━━ Recorded data

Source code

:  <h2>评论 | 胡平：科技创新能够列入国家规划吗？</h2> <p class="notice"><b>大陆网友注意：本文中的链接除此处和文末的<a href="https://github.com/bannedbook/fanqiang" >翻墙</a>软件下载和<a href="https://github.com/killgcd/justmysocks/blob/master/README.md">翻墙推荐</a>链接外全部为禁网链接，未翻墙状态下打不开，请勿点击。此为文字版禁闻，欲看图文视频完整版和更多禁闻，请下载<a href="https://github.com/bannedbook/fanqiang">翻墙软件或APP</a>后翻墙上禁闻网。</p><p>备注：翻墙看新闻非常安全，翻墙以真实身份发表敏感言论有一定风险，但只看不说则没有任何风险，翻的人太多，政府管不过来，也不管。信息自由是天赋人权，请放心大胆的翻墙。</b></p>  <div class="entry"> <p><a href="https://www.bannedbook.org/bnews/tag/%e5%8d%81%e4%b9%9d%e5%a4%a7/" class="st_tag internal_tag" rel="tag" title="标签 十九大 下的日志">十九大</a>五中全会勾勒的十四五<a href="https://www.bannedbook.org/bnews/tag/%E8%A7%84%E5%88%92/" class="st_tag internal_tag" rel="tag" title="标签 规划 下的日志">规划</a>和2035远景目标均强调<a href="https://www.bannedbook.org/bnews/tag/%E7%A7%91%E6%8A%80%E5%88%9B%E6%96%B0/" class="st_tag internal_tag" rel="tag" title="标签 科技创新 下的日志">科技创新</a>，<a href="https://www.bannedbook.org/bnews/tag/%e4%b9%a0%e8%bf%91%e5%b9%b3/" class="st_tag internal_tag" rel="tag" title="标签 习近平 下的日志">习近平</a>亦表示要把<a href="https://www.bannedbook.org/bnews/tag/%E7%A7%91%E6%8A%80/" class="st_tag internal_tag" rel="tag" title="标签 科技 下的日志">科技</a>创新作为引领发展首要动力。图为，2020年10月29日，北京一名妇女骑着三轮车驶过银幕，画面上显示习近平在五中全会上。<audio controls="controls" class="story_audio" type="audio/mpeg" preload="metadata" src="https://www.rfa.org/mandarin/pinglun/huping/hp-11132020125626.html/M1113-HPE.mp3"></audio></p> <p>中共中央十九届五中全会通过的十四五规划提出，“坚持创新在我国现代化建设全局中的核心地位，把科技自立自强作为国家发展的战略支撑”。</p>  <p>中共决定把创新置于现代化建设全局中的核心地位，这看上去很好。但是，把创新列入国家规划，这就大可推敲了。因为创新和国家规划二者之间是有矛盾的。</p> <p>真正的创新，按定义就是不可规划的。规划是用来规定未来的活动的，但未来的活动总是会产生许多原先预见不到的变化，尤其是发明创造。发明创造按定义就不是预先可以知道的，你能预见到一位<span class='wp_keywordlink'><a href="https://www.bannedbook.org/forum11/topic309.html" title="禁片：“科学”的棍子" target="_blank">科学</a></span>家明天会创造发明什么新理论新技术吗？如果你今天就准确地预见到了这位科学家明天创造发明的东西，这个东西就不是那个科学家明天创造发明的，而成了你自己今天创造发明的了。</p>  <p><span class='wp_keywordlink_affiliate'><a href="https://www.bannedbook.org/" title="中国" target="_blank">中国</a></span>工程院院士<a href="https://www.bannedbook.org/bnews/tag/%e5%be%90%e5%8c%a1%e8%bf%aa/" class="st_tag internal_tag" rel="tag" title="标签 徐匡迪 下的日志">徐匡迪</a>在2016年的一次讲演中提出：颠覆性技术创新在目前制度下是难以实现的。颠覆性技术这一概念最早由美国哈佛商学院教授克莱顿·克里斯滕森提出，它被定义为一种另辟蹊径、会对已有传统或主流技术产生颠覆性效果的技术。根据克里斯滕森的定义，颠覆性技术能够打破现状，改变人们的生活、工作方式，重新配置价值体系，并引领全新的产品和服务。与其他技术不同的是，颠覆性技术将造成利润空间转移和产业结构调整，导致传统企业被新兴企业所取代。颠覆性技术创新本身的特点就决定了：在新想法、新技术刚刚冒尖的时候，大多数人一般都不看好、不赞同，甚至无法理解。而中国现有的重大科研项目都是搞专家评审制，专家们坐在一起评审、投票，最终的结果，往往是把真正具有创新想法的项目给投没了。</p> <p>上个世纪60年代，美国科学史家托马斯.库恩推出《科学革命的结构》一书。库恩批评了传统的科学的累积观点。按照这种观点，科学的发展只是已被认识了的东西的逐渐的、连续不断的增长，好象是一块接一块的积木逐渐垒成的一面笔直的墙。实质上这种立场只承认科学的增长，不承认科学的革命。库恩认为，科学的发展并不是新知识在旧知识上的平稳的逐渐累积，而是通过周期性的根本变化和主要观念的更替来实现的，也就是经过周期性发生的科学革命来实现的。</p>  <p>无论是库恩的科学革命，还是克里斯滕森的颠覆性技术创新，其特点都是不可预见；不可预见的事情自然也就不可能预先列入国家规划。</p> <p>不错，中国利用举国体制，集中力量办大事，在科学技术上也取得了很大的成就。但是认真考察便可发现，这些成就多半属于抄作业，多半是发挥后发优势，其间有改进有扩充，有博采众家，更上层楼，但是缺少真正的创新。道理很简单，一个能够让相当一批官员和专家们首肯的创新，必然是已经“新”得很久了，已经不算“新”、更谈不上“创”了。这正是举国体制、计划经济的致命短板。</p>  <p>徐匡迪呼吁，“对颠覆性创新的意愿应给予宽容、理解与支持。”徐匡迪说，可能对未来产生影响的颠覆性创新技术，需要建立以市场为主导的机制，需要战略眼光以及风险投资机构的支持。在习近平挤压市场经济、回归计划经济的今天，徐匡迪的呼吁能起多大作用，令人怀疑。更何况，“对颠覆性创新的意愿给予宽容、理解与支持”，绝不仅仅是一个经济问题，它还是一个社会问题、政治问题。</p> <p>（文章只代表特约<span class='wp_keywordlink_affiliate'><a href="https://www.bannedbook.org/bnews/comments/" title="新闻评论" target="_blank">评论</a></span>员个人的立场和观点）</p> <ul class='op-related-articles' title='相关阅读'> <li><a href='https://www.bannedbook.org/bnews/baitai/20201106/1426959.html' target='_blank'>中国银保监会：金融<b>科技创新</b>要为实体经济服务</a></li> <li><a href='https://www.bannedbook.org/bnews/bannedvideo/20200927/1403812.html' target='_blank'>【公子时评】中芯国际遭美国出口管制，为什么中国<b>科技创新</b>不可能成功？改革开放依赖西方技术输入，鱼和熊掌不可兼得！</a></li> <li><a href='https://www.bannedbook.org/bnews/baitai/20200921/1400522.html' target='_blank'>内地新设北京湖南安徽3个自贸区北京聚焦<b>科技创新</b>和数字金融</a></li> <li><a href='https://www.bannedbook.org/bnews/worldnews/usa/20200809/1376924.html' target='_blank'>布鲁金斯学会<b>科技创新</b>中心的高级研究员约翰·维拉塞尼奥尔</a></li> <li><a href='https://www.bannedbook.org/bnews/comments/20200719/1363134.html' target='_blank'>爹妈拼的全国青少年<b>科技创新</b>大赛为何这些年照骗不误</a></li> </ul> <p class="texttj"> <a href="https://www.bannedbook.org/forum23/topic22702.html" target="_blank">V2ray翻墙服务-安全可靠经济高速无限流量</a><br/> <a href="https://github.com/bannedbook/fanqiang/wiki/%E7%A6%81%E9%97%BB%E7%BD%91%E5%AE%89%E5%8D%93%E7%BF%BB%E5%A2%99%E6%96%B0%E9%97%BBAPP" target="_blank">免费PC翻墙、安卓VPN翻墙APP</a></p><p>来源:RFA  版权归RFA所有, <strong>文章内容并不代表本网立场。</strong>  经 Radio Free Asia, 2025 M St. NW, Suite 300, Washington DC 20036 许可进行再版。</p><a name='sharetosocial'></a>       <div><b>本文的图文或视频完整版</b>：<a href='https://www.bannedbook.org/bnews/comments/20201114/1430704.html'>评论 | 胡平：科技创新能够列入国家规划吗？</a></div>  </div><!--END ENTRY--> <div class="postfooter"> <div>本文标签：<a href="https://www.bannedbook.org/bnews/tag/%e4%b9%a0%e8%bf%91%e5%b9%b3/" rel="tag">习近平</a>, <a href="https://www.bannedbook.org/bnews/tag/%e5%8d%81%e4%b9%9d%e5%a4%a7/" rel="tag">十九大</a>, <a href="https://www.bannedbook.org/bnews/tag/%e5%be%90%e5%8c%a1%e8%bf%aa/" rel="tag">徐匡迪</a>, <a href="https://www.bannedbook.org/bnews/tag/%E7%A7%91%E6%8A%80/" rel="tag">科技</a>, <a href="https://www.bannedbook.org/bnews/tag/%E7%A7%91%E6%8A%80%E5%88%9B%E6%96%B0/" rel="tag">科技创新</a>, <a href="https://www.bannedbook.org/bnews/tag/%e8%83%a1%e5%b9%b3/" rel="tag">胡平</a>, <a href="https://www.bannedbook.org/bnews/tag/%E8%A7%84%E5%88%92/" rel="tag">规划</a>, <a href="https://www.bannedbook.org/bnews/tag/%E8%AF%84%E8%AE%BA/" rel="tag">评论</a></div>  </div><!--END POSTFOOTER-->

━━━━
━━ Recorded data

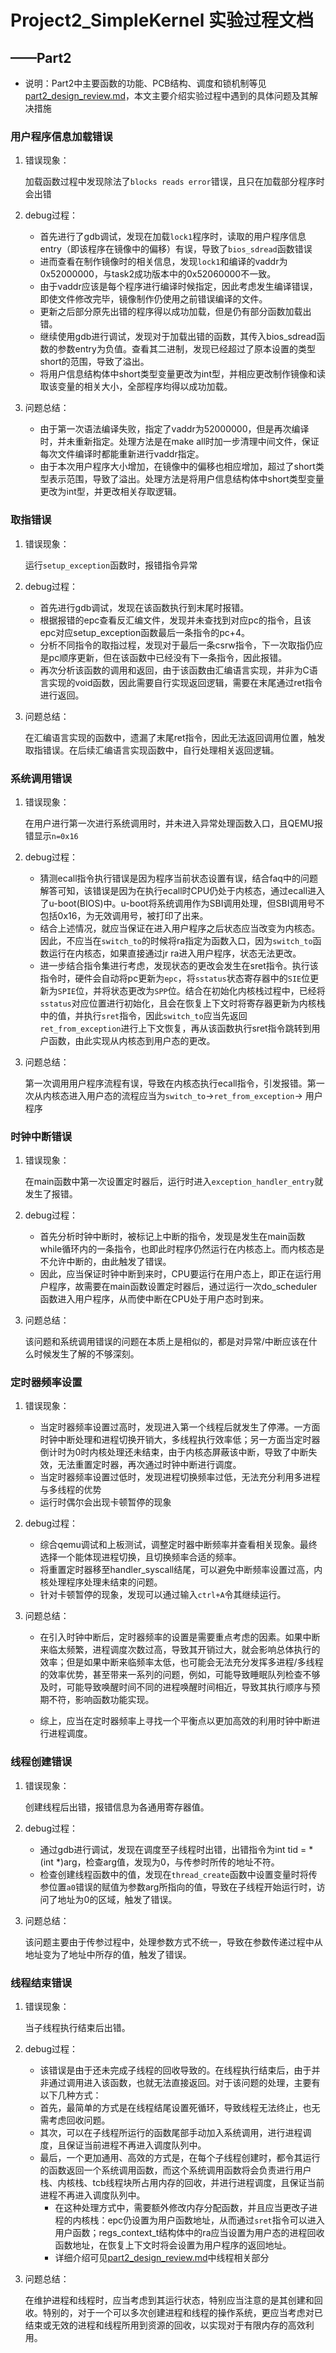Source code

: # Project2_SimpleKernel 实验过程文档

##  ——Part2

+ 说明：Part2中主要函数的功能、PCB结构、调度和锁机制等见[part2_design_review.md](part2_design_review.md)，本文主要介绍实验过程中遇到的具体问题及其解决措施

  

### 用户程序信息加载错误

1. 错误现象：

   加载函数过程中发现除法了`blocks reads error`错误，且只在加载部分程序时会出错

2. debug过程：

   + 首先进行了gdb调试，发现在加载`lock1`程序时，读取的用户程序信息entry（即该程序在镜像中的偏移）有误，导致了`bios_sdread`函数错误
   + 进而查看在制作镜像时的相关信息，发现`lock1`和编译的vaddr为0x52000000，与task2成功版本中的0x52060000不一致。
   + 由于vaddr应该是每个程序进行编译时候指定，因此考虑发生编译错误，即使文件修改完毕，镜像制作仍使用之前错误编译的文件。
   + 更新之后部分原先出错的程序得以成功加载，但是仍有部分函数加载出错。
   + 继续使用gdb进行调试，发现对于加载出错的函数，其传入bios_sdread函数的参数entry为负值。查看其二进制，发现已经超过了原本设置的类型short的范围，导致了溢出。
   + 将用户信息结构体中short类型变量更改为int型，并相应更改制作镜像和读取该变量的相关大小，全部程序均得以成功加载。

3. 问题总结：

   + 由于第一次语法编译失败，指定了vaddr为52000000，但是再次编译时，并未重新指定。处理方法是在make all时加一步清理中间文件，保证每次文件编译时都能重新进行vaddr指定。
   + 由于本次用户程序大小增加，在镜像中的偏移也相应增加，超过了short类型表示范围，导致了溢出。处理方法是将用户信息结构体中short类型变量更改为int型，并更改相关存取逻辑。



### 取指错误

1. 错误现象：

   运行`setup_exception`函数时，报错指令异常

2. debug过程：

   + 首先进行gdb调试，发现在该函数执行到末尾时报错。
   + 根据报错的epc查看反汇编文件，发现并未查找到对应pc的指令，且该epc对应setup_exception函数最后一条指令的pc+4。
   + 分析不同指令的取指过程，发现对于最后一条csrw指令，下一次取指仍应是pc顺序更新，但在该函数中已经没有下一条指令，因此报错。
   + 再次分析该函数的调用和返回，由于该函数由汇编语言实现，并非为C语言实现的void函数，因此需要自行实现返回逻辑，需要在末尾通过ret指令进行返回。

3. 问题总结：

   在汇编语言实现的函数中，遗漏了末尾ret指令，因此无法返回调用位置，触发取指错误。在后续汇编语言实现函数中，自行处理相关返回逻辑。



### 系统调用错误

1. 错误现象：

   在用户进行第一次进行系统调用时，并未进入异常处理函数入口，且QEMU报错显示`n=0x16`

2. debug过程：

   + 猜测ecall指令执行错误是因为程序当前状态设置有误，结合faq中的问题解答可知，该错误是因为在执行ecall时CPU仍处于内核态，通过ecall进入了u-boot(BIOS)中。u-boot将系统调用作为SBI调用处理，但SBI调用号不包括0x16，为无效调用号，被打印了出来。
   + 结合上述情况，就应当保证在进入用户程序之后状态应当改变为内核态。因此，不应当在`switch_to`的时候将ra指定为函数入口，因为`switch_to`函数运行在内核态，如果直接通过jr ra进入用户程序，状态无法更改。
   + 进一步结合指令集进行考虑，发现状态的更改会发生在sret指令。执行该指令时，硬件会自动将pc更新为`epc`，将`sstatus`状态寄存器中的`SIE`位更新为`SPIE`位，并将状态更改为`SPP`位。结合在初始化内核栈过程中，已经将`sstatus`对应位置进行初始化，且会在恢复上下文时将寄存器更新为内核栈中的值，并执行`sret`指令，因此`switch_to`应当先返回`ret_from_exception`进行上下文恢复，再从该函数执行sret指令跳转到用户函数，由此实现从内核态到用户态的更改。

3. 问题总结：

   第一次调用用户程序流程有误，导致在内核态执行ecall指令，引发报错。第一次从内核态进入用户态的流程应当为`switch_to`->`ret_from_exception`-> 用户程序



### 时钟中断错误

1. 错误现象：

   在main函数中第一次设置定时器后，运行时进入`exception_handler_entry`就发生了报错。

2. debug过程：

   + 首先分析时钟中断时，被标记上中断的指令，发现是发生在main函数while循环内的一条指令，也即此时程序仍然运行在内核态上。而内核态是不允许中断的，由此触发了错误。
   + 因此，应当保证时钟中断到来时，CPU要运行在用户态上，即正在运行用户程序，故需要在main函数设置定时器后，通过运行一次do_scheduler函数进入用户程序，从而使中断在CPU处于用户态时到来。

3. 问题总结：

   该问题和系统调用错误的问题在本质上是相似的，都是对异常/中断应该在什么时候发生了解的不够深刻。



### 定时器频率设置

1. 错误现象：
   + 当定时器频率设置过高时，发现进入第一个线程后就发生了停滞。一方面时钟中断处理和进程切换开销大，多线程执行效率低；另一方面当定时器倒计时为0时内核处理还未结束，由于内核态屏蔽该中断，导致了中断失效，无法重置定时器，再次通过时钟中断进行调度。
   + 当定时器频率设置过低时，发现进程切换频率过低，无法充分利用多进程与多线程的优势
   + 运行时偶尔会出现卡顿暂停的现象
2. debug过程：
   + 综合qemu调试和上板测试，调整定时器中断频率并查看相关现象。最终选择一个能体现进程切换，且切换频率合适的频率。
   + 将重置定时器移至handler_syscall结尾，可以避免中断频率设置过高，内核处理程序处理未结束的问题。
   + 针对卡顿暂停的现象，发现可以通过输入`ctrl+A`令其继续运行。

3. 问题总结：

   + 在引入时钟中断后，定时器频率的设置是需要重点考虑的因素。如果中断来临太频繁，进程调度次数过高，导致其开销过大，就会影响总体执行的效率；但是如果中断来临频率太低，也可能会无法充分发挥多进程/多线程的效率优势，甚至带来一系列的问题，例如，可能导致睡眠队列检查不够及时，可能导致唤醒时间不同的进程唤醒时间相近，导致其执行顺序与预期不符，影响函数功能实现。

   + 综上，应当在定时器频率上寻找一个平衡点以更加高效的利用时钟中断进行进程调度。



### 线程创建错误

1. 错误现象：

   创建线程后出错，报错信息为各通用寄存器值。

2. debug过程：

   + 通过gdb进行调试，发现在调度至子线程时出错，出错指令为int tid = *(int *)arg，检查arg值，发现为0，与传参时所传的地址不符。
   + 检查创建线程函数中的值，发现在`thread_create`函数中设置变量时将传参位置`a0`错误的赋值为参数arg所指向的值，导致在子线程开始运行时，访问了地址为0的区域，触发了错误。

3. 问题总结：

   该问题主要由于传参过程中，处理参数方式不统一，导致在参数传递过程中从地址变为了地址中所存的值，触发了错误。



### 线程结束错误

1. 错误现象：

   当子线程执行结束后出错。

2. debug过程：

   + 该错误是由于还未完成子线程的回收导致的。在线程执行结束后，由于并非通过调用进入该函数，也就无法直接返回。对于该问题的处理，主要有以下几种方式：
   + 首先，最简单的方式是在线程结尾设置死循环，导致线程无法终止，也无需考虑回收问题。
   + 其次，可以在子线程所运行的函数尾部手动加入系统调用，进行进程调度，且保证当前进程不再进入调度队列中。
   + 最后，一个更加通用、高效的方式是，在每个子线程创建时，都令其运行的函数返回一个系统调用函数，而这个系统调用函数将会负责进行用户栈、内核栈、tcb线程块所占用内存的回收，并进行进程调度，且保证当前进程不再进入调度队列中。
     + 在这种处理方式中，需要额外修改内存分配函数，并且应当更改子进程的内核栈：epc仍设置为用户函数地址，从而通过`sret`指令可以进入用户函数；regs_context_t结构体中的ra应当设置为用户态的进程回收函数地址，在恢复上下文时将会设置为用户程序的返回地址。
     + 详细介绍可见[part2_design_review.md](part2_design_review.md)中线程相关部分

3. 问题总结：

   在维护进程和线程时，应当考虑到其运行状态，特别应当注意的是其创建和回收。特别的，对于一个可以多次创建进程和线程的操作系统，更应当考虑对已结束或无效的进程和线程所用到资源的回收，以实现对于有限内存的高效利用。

━━━━

* Brief
Find the string "且保证当前进程不再进入调度队列中" in the listing and copy every line in which it occurs.

* Result
   + 其次，可以在子线程所运行的函数尾部手动加入系统调用，进行进程调度，且保证当前进程不再进入调度队列中。
   + 最后，一个更加通用、高效的方式是，在每个子线程创建时，都令其运行的函数返回一个系统调用函数，而这个系统调用函数将会负责进行用户栈、内核栈、tcb线程块所占用内存的回收，并进行进程调度，且保证当前进程不再进入调度队列中。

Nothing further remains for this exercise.